* What the exercise asks: Copy every line from the records below that holds the word "cite".
═════ Record extracts
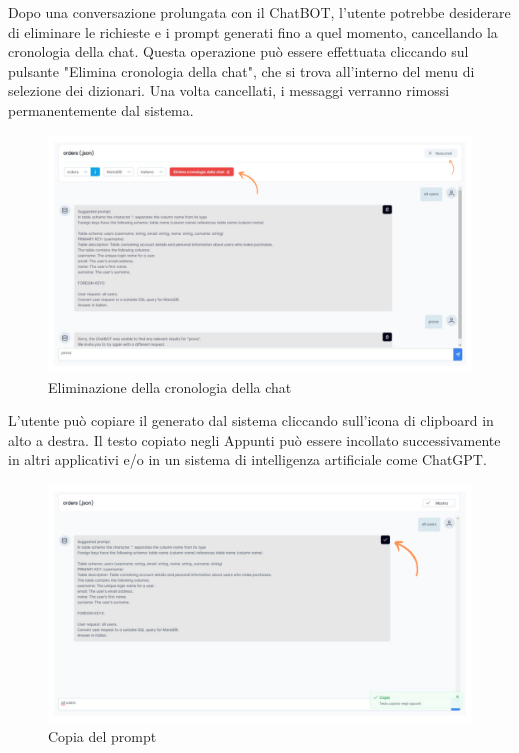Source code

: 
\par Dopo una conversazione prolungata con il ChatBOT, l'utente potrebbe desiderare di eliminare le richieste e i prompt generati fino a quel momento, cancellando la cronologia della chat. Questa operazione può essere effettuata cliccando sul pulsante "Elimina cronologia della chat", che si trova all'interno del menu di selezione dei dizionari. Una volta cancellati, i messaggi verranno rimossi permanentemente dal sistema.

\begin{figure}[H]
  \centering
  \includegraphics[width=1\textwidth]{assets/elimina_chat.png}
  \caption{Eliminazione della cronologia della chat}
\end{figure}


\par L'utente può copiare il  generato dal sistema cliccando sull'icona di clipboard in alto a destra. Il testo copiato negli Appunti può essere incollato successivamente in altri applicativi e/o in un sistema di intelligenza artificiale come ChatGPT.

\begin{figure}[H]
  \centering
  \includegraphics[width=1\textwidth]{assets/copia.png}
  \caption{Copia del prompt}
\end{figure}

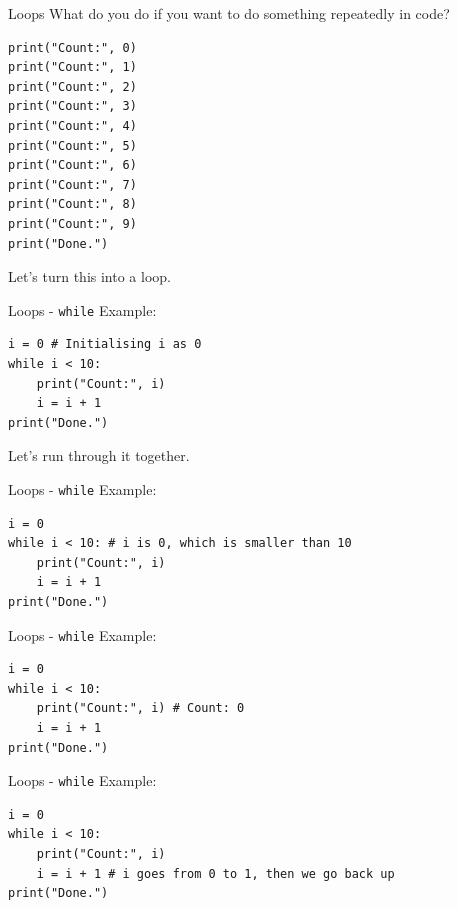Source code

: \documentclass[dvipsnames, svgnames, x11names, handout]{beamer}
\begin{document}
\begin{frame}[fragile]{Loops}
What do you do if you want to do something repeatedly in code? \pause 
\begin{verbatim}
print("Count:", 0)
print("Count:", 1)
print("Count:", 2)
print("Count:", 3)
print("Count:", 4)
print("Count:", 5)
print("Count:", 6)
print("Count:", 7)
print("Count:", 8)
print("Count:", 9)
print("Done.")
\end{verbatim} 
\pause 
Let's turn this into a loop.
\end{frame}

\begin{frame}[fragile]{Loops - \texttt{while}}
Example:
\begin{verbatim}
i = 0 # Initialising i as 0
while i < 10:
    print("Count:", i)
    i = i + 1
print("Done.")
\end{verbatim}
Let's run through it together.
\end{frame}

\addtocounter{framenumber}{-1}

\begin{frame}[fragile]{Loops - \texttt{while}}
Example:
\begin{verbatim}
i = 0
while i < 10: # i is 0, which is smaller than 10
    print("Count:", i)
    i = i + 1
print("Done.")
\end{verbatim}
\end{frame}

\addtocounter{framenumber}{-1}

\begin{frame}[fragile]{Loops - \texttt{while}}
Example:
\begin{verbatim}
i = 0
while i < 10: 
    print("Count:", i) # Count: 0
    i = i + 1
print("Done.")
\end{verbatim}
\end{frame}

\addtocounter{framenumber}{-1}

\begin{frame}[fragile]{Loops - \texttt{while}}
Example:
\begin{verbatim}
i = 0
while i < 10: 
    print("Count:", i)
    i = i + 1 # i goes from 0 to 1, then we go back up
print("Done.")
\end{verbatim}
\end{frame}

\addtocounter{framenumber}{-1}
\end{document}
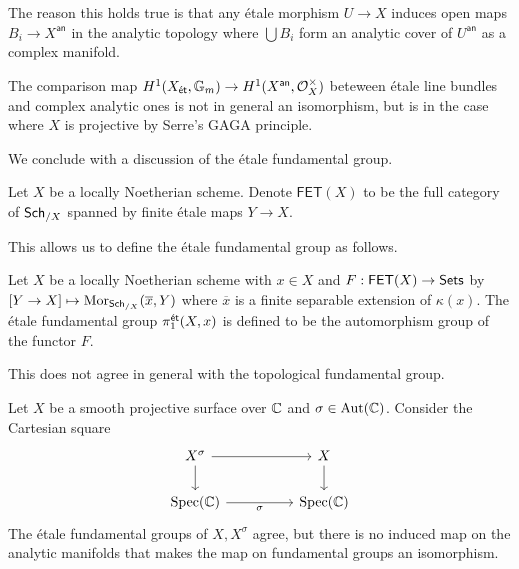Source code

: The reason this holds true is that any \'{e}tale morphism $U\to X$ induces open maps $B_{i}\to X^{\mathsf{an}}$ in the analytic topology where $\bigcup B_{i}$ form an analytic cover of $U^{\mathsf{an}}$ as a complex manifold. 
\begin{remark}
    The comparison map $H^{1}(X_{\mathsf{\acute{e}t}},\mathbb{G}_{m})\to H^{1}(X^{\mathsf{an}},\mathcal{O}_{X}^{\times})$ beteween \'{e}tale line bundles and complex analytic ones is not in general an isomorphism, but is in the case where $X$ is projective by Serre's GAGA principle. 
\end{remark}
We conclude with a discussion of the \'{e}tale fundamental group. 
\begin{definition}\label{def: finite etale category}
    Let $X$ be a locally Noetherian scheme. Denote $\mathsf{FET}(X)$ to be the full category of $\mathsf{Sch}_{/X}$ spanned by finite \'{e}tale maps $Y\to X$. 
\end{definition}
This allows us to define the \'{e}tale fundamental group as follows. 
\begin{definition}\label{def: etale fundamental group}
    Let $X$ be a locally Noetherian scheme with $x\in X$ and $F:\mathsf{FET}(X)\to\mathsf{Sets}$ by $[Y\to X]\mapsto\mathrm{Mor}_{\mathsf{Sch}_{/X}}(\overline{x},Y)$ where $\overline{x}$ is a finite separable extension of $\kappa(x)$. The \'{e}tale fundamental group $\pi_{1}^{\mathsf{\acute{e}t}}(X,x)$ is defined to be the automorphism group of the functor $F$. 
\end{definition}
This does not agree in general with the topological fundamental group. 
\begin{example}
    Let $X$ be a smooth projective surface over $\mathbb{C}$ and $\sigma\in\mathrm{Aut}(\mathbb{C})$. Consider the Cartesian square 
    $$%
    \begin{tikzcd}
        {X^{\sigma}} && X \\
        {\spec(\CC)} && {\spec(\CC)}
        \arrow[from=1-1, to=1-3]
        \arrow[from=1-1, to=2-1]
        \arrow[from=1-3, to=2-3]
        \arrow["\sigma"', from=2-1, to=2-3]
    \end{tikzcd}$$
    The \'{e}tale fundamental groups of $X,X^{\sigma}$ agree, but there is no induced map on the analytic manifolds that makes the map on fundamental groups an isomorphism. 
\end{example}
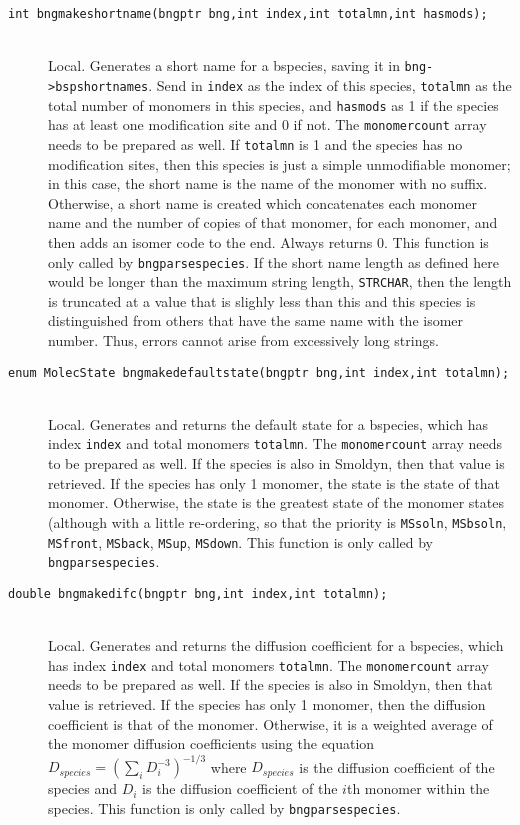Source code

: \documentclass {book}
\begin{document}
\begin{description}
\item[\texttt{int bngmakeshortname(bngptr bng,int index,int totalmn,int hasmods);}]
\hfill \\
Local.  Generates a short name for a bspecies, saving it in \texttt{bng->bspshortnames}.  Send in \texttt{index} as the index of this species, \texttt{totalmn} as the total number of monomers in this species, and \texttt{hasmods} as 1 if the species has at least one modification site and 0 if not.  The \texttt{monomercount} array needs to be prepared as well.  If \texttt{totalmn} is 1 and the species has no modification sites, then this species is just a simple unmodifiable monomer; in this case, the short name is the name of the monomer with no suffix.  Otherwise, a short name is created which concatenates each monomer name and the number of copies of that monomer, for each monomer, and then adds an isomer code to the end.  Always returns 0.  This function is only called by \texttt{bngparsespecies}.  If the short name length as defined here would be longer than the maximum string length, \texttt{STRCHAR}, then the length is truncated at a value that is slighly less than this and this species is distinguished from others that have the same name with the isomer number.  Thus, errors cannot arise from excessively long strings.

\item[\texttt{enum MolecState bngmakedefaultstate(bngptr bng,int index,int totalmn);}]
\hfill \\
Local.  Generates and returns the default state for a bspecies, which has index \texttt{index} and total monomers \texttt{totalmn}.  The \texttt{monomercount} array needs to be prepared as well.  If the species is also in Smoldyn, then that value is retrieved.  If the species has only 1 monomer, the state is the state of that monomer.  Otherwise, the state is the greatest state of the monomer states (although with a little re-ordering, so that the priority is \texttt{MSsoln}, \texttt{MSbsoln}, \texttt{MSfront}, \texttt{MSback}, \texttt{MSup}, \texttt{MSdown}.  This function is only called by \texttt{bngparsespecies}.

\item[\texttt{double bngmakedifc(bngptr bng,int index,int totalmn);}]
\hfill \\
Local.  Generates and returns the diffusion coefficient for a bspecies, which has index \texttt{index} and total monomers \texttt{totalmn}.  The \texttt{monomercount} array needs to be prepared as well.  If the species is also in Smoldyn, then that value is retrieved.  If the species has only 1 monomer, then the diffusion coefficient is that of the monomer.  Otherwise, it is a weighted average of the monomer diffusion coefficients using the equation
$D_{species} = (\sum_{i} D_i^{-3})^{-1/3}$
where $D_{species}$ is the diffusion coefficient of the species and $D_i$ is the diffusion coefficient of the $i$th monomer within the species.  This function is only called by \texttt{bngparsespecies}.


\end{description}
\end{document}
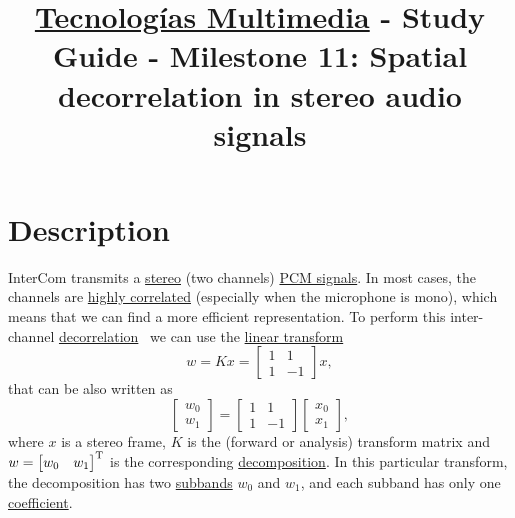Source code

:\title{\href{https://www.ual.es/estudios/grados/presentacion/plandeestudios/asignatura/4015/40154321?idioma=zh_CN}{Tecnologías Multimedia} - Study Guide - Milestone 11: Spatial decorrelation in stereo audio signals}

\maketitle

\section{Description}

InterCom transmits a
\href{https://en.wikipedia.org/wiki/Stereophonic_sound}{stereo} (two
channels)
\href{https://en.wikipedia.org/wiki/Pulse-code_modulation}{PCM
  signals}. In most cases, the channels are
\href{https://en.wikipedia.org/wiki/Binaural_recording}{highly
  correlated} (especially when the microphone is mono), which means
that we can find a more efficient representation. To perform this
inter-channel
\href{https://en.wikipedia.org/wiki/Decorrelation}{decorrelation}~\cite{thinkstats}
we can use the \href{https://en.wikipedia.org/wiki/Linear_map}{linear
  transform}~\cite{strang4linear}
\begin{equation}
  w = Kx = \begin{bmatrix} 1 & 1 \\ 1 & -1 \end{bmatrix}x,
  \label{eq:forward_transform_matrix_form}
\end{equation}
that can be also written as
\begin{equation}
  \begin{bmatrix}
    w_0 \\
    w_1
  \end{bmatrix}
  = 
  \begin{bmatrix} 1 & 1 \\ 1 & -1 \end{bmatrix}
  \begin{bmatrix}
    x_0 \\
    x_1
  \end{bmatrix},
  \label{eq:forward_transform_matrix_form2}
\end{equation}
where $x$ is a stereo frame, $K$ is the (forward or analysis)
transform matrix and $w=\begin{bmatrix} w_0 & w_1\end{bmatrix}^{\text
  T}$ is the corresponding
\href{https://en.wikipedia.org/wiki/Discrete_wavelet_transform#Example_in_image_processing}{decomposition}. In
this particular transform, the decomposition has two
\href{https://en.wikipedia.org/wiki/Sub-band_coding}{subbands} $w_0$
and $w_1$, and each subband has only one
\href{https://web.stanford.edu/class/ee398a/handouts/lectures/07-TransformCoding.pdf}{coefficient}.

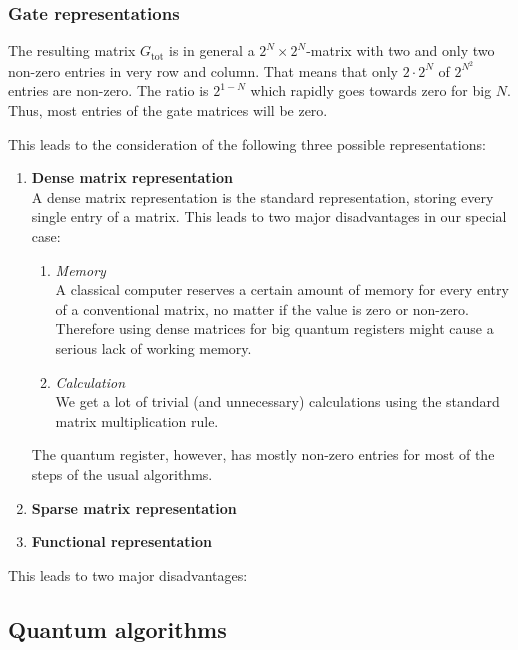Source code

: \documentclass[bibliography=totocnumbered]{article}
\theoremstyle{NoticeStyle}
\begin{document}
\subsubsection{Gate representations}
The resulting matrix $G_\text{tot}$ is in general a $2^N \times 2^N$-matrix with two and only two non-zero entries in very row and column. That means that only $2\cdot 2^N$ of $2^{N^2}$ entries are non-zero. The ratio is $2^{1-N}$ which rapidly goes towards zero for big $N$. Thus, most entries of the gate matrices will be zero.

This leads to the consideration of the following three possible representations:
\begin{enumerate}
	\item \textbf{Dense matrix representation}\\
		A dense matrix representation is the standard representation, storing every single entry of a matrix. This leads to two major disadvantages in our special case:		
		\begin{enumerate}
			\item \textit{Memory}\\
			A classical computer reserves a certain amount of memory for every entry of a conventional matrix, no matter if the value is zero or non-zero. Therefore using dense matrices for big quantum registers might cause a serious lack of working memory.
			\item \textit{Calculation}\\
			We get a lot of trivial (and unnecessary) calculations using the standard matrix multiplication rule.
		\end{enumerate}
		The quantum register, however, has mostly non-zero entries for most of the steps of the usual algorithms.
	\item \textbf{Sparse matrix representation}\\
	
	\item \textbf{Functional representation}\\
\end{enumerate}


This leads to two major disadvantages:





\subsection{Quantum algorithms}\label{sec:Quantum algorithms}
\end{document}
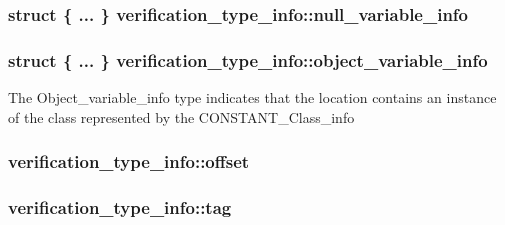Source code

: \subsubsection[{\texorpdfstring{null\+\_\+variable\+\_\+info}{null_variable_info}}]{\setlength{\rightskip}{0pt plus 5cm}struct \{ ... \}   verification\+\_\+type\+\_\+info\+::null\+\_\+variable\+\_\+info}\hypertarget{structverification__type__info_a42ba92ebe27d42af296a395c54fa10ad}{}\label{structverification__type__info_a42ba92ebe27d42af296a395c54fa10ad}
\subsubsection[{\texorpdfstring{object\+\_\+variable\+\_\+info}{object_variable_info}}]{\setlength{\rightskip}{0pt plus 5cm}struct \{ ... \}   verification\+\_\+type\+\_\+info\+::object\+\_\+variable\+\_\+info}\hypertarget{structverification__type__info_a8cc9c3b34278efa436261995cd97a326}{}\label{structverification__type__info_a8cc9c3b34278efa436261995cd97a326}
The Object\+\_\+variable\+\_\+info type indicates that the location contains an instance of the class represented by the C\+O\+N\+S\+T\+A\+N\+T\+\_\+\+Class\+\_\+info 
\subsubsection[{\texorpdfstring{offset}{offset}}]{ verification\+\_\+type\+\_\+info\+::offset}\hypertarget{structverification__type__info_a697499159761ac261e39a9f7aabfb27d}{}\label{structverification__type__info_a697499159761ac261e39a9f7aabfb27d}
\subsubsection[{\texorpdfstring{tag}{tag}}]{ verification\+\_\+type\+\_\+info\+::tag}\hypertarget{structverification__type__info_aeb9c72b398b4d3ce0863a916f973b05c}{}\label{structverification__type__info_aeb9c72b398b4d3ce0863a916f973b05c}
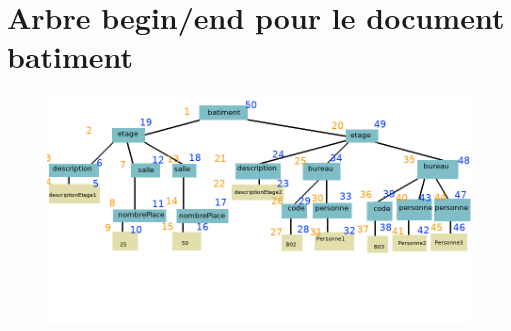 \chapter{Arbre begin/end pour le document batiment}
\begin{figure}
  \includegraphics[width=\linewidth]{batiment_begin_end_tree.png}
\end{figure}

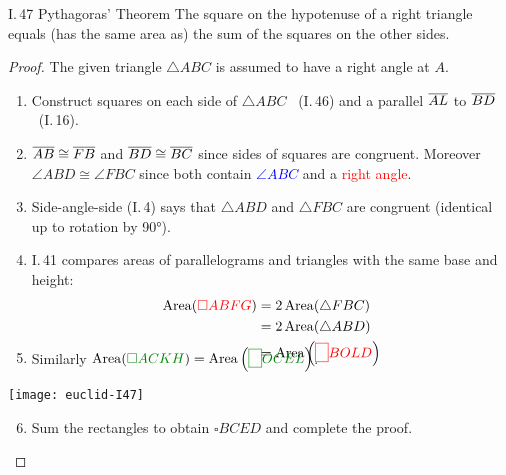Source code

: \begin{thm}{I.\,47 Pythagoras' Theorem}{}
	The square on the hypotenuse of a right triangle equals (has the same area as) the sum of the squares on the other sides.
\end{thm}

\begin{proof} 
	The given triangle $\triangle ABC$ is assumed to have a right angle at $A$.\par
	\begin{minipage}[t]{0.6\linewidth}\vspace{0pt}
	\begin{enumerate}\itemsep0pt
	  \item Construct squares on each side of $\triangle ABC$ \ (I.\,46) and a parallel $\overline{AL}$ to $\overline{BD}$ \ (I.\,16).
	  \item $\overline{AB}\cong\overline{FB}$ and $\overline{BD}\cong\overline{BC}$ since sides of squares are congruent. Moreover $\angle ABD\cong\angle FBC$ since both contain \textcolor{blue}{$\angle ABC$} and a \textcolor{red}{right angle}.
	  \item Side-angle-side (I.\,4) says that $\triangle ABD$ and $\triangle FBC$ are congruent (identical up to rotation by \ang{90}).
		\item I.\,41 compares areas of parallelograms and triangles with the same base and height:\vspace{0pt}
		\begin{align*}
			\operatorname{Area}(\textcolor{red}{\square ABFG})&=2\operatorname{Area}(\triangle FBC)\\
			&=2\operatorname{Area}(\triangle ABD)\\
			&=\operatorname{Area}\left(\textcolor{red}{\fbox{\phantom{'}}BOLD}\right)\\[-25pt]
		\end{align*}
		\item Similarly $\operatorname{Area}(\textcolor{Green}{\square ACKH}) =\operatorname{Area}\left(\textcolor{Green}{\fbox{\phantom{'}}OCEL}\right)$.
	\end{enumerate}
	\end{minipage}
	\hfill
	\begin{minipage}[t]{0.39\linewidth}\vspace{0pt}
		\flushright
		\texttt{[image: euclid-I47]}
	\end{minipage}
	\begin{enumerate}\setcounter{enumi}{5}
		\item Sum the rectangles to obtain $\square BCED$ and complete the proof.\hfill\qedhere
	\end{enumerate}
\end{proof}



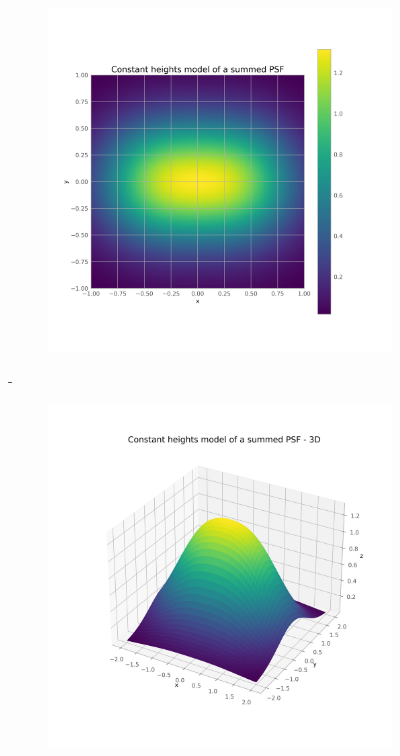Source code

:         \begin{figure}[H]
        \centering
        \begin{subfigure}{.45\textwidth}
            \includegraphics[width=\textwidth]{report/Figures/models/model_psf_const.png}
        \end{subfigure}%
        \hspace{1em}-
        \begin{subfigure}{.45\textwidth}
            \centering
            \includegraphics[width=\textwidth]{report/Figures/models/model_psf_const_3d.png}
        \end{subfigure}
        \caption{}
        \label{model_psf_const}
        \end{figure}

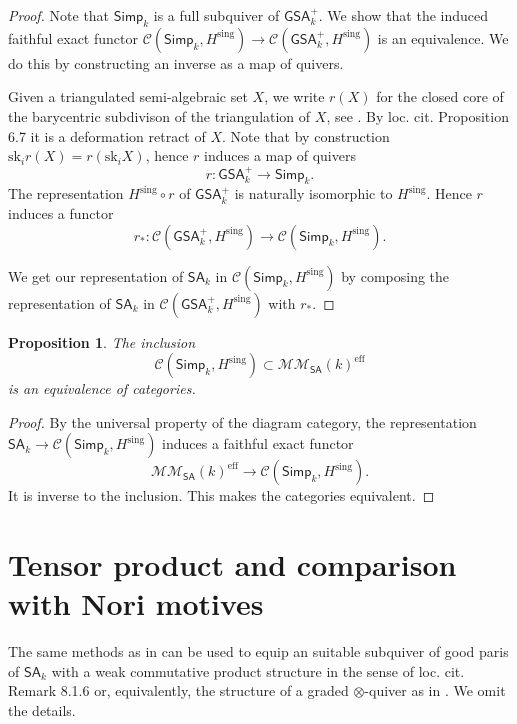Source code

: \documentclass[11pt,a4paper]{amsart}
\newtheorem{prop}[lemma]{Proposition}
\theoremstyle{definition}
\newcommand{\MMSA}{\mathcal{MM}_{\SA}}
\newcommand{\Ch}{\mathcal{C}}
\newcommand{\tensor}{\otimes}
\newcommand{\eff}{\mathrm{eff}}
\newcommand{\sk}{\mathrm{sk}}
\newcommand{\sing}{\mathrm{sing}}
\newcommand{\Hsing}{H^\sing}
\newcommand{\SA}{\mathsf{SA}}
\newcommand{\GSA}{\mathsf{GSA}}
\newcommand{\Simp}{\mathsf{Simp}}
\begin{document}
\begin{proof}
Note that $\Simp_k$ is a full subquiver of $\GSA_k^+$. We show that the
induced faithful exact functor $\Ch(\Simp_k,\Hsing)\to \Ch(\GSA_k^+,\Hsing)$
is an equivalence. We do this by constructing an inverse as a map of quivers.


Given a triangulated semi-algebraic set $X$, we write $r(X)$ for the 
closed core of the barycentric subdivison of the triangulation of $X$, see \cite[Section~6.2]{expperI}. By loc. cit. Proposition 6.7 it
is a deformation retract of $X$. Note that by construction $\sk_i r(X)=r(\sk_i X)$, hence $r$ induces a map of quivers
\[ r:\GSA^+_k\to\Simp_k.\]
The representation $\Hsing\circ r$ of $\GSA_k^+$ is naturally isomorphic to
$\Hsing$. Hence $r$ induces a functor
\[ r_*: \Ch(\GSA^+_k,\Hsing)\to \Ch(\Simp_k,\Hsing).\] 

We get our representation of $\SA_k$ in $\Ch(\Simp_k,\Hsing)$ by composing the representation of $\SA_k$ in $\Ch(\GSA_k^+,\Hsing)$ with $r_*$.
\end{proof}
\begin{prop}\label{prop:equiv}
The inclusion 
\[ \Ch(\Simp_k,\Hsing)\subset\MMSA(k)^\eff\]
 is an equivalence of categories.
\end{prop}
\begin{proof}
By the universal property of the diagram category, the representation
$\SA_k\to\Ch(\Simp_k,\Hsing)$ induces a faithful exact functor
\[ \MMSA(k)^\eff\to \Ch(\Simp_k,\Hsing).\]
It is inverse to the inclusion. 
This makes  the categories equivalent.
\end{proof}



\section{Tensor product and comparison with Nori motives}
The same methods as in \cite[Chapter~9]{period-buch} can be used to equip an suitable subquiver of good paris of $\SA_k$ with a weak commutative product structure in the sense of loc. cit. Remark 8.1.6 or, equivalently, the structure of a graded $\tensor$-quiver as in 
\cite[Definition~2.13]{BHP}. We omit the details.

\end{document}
══════════
* Response to this exercise:
\href{https://en.wikipedia.org/wiki/Decorrelation}{decorrelation}~\cite{thinkstats}
  transform}~\cite{strang4linear}
closed core of the barycentric subdivison of the triangulation of $X$, see \cite[Section~6.2]{expperI}. By loc. cit. Proposition 6.7 it
The same methods as in \cite[Chapter~9]{period-buch} can be used to equip an suitable subquiver of good paris of $\SA_k$ with a weak commutative product structure in the sense of loc. cit. Remark 8.1.6 or, equivalently, the structure of a graded $\tensor$-quiver as in 
\cite[Definition~2.13]{BHP}. We omit the details.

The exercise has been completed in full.